### [Requirement]
Each record below should be repeated precisely as written.

** Opening Data in this exercise block **

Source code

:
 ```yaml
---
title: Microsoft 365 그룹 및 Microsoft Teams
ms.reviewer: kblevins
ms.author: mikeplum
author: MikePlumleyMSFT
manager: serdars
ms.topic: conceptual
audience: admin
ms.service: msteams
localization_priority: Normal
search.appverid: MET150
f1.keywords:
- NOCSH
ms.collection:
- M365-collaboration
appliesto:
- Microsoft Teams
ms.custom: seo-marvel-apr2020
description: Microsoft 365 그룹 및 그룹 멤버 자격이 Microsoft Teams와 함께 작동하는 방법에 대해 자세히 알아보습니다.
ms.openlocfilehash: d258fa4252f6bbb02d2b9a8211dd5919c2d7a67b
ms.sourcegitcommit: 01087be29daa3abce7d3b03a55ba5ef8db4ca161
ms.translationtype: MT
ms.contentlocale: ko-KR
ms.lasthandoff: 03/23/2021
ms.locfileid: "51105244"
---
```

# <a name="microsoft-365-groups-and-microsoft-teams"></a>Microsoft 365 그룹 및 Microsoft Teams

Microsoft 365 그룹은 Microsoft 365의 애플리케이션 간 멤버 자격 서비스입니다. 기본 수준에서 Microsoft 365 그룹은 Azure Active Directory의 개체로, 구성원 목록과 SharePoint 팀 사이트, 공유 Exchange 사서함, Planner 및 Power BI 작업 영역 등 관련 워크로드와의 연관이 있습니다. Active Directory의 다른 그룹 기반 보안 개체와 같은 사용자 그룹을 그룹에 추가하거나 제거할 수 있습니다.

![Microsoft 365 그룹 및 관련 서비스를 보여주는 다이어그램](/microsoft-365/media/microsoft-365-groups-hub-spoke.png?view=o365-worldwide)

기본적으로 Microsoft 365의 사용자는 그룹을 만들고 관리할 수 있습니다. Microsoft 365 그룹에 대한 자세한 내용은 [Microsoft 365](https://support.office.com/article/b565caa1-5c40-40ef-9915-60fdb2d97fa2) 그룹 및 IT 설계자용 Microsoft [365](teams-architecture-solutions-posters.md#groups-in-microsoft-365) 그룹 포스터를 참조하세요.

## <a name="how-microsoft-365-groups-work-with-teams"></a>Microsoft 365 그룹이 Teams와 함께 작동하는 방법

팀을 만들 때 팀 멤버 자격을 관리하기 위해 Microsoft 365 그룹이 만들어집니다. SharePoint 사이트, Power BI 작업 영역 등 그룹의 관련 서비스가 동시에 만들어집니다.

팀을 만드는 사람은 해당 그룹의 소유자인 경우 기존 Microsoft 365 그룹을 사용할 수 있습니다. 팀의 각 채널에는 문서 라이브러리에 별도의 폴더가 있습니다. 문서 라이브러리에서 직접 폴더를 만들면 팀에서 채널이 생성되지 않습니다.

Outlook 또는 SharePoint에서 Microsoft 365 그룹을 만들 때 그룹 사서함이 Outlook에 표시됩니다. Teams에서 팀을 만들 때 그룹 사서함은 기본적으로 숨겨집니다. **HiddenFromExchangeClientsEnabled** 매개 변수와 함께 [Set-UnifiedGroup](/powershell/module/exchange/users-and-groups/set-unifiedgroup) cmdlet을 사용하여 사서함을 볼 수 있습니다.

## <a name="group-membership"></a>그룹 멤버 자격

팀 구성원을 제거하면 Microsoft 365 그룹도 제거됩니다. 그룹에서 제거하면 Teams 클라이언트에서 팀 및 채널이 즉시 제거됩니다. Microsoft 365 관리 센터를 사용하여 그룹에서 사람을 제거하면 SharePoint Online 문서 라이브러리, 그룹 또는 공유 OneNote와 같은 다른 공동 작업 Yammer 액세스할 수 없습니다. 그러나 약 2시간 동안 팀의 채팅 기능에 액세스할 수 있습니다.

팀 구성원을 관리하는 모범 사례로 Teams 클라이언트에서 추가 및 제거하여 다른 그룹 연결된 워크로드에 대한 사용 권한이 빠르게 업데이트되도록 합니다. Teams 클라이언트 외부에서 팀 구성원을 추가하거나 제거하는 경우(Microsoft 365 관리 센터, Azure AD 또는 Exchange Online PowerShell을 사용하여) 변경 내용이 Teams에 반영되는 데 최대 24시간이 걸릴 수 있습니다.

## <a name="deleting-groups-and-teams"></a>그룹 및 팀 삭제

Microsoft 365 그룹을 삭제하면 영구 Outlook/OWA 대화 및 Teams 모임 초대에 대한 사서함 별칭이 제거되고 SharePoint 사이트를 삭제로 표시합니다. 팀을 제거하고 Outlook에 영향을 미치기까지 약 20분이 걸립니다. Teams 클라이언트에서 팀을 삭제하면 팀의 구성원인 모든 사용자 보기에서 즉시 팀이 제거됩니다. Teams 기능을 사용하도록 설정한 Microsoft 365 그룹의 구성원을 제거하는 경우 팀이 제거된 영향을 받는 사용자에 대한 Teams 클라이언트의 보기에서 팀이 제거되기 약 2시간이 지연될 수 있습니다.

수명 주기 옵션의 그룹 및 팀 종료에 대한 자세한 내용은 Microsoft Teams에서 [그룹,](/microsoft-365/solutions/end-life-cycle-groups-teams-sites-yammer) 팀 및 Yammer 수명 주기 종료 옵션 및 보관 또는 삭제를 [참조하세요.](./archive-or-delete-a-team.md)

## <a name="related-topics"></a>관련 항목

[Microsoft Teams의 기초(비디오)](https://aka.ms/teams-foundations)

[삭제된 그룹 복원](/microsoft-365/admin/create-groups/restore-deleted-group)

** Closing Data in this exercise block **

### [Answer]
Source code

:
 ```yaml
---
title: Microsoft 365 그룹 및 Microsoft Teams
ms.reviewer: kblevins
ms.author: mikeplum
author: MikePlumleyMSFT
manager: serdars
ms.topic: conceptual
audience: admin
ms.service: msteams
localization_priority: Normal
search.appverid: MET150
f1.keywords:
- NOCSH
ms.collection:
- M365-collaboration
appliesto:
- Microsoft Teams
ms.custom: seo-marvel-apr2020
description: Microsoft 365 그룹 및 그룹 멤버 자격이 Microsoft Teams와 함께 작동하는 방법에 대해 자세히 알아보습니다.
ms.openlocfilehash: d258fa4252f6bbb02d2b9a8211dd5919c2d7a67b
ms.sourcegitcommit: 01087be29daa3abce7d3b03a55ba5ef8db4ca161
ms.translationtype: MT
ms.contentlocale: ko-KR
ms.lasthandoff: 03/23/2021
ms.locfileid: "51105244"
---
```

# <a name="microsoft-365-groups-and-microsoft-teams"></a>Microsoft 365 그룹 및 Microsoft Teams

Microsoft 365 그룹은 Microsoft 365의 애플리케이션 간 멤버 자격 서비스입니다. 기본 수준에서 Microsoft 365 그룹은 Azure Active Directory의 개체로, 구성원 목록과 SharePoint 팀 사이트, 공유 Exchange 사서함, Planner 및 Power BI 작업 영역 등 관련 워크로드와의 연관이 있습니다. Active Directory의 다른 그룹 기반 보안 개체와 같은 사용자 그룹을 그룹에 추가하거나 제거할 수 있습니다.

![Microsoft 365 그룹 및 관련 서비스를 보여주는 다이어그램](/microsoft-365/media/microsoft-365-groups-hub-spoke.png?view=o365-worldwide)

기본적으로 Microsoft 365의 사용자는 그룹을 만들고 관리할 수 있습니다. Microsoft 365 그룹에 대한 자세한 내용은 [Microsoft 365](https://support.office.com/article/b565caa1-5c40-40ef-9915-60fdb2d97fa2) 그룹 및 IT 설계자용 Microsoft [365](teams-architecture-solutions-posters.md#groups-in-microsoft-365) 그룹 포스터를 참조하세요.

## <a name="how-microsoft-365-groups-work-with-teams"></a>Microsoft 365 그룹이 Teams와 함께 작동하는 방법

팀을 만들 때 팀 멤버 자격을 관리하기 위해 Microsoft 365 그룹이 만들어집니다. SharePoint 사이트, Power BI 작업 영역 등 그룹의 관련 서비스가 동시에 만들어집니다.

팀을 만드는 사람은 해당 그룹의 소유자인 경우 기존 Microsoft 365 그룹을 사용할 수 있습니다. 팀의 각 채널에는 문서 라이브러리에 별도의 폴더가 있습니다. 문서 라이브러리에서 직접 폴더를 만들면 팀에서 채널이 생성되지 않습니다.

Outlook 또는 SharePoint에서 Microsoft 365 그룹을 만들 때 그룹 사서함이 Outlook에 표시됩니다. Teams에서 팀을 만들 때 그룹 사서함은 기본적으로 숨겨집니다. **HiddenFromExchangeClientsEnabled** 매개 변수와 함께 [Set-UnifiedGroup](/powershell/module/exchange/users-and-groups/set-unifiedgroup) cmdlet을 사용하여 사서함을 볼 수 있습니다.

## <a name="group-membership"></a>그룹 멤버 자격

팀 구성원을 제거하면 Microsoft 365 그룹도 제거됩니다. 그룹에서 제거하면 Teams 클라이언트에서 팀 및 채널이 즉시 제거됩니다. Microsoft 365 관리 센터를 사용하여 그룹에서 사람을 제거하면 SharePoint Online 문서 라이브러리, 그룹 또는 공유 OneNote와 같은 다른 공동 작업 Yammer 액세스할 수 없습니다. 그러나 약 2시간 동안 팀의 채팅 기능에 액세스할 수 있습니다.

팀 구성원을 관리하는 모범 사례로 Teams 클라이언트에서 추가 및 제거하여 다른 그룹 연결된 워크로드에 대한 사용 권한이 빠르게 업데이트되도록 합니다. Teams 클라이언트 외부에서 팀 구성원을 추가하거나 제거하는 경우(Microsoft 365 관리 센터, Azure AD 또는 Exchange Online PowerShell을 사용하여) 변경 내용이 Teams에 반영되는 데 최대 24시간이 걸릴 수 있습니다.

## <a name="deleting-groups-and-teams"></a>그룹 및 팀 삭제

Microsoft 365 그룹을 삭제하면 영구 Outlook/OWA 대화 및 Teams 모임 초대에 대한 사서함 별칭이 제거되고 SharePoint 사이트를 삭제로 표시합니다. 팀을 제거하고 Outlook에 영향을 미치기까지 약 20분이 걸립니다. Teams 클라이언트에서 팀을 삭제하면 팀의 구성원인 모든 사용자 보기에서 즉시 팀이 제거됩니다. Teams 기능을 사용하도록 설정한 Microsoft 365 그룹의 구성원을 제거하는 경우 팀이 제거된 영향을 받는 사용자에 대한 Teams 클라이언트의 보기에서 팀이 제거되기 약 2시간이 지연될 수 있습니다.

수명 주기 옵션의 그룹 및 팀 종료에 대한 자세한 내용은 Microsoft Teams에서 [그룹,](/microsoft-365/solutions/end-life-cycle-groups-teams-sites-yammer) 팀 및 Yammer 수명 주기 종료 옵션 및 보관 또는 삭제를 [참조하세요.](./archive-or-delete-a-team.md)

## <a name="related-topics"></a>관련 항목

[Microsoft Teams의 기초(비디오)](https://aka.ms/teams-foundations)

[삭제된 그룹 복원](/microsoft-365/admin/create-groups/restore-deleted-group)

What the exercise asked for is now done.